* **Task**:
Work out how many lines in the records contain the word "responsible", and give that number alone.

* **Task material**:
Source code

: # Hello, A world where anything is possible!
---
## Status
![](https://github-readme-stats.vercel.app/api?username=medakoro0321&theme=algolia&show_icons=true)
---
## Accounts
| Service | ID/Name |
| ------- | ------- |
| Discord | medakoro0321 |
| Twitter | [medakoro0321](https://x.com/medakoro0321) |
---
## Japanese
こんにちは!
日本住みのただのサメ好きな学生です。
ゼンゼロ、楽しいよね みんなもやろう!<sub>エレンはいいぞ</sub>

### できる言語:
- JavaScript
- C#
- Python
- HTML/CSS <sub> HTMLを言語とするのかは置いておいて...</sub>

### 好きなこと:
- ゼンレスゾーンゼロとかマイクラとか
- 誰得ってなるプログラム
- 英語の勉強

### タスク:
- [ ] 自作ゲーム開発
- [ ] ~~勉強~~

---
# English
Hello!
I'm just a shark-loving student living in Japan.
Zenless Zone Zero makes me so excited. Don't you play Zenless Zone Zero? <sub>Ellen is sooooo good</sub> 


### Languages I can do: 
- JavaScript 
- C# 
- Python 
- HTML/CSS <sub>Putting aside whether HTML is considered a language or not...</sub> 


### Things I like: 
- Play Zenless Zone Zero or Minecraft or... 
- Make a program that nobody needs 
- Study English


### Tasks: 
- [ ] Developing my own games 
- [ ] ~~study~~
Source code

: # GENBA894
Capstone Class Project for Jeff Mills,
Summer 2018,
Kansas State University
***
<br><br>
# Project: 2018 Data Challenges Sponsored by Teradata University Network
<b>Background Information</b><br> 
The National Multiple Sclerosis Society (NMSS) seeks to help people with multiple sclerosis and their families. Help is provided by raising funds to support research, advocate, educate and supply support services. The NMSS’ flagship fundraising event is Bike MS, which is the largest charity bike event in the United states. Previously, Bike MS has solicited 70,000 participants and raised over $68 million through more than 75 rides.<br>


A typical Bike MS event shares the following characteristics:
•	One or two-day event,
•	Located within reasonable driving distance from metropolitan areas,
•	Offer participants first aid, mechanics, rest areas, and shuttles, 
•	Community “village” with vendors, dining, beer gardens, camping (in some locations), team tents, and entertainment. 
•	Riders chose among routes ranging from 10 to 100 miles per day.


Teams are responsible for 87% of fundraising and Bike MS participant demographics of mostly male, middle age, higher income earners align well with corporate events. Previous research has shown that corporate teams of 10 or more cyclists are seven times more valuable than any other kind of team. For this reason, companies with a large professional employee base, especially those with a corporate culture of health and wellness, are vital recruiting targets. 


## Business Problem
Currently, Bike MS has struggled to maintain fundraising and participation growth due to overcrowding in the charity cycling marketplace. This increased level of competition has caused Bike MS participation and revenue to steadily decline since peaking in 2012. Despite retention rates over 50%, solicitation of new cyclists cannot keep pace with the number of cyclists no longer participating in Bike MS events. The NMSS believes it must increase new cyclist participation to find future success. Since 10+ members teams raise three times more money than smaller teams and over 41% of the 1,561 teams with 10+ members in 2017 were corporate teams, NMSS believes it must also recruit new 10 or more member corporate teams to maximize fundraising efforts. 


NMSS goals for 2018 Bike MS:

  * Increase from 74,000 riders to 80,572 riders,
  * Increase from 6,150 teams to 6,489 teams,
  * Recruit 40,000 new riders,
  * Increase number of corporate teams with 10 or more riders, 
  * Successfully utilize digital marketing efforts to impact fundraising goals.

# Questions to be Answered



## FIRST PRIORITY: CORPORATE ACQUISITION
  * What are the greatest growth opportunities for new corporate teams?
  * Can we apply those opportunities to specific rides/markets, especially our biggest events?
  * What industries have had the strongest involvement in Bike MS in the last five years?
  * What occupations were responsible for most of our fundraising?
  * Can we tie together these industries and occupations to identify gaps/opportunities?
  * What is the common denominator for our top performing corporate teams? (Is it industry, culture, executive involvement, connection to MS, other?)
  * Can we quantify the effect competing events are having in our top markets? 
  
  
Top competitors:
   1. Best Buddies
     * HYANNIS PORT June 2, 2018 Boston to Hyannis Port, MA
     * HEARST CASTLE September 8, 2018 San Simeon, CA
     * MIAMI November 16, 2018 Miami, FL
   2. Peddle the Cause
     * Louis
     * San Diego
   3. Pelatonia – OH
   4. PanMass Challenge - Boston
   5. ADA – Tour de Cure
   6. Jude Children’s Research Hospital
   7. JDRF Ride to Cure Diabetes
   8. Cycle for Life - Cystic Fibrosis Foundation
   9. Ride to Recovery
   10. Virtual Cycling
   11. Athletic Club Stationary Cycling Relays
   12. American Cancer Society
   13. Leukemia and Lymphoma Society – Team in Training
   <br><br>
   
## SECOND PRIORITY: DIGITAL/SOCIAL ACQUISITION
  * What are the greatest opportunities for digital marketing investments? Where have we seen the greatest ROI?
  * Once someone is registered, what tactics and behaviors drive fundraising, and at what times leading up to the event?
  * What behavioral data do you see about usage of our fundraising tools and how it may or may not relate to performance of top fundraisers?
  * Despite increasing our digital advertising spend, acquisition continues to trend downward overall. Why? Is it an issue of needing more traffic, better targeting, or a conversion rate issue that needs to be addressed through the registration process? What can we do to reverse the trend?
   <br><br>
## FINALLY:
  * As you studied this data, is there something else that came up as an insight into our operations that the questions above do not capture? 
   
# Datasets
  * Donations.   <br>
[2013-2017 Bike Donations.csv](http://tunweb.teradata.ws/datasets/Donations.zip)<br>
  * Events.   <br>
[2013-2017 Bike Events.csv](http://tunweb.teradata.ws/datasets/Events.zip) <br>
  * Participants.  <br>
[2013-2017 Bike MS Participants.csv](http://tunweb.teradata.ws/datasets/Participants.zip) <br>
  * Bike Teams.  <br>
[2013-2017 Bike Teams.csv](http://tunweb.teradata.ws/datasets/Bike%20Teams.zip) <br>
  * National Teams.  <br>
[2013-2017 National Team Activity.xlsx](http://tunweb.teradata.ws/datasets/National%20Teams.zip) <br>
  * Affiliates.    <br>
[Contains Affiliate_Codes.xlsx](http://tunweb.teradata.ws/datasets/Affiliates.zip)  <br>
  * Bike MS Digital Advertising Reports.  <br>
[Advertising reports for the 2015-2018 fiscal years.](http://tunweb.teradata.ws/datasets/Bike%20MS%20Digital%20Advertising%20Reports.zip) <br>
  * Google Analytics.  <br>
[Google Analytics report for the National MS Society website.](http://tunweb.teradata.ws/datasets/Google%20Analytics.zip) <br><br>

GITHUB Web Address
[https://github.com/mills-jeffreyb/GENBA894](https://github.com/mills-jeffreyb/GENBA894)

* **Output**:
2